Extracted records
******

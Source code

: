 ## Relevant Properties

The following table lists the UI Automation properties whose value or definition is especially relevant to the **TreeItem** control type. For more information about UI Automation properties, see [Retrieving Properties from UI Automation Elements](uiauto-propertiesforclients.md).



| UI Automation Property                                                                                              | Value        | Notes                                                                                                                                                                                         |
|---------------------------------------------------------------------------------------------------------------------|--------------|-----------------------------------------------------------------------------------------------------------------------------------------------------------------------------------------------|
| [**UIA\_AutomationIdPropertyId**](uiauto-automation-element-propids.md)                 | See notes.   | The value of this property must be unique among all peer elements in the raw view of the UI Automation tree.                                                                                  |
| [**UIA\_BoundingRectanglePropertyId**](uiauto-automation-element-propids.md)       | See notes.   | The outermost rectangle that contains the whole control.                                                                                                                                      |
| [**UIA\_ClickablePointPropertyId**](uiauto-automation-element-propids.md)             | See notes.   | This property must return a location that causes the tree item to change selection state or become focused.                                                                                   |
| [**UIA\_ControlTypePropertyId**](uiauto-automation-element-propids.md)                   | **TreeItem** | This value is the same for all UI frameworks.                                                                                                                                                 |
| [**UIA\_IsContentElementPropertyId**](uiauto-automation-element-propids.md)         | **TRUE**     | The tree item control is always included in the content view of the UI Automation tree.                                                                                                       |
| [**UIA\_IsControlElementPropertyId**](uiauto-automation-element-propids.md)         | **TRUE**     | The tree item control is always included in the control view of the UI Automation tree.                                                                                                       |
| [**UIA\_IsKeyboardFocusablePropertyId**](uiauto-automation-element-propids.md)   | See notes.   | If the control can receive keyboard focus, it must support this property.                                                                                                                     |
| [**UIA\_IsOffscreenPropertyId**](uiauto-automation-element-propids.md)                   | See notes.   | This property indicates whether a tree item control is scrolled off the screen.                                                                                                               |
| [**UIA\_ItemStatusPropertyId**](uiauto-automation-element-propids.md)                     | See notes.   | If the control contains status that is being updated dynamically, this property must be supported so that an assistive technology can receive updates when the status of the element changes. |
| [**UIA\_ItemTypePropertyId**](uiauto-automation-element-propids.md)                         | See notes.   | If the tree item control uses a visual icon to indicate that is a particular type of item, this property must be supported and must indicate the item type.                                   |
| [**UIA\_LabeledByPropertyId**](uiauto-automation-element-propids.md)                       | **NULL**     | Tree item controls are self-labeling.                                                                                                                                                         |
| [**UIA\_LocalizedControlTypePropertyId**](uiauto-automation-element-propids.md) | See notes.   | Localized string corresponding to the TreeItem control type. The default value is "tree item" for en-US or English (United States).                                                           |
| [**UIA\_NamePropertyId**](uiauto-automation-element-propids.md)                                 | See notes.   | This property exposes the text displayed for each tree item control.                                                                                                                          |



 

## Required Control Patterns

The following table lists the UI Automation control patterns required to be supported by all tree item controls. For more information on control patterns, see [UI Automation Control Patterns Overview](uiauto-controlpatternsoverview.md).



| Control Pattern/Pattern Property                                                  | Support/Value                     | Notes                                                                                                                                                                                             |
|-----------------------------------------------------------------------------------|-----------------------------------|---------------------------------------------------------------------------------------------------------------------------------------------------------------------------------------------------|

******

Once you reach the line with "in the content" in the data above, copy it and every line after it exactly, up to and including the line with "This property indicates".

Response for this exercise
| [**UIA\_IsContentElementPropertyId**](uiauto-automation-element-propids.md)         | **TRUE**     | The tree item control is always included in the content view of the UI Automation tree.                                                                                                       |
| [**UIA\_IsControlElementPropertyId**](uiauto-automation-element-propids.md)         | **TRUE**     | The tree item control is always included in the control view of the UI Automation tree.                                                                                                       |
| [**UIA\_IsKeyboardFocusablePropertyId**](uiauto-automation-element-propids.md)   | See notes.   | If the control can receive keyboard focus, it must support this property.                                                                                                                     |
| [**UIA\_IsOffscreenPropertyId**](uiauto-automation-element-propids.md)                   | See notes.   | This property indicates whether a tree item control is scrolled off the screen.                                                                                                               |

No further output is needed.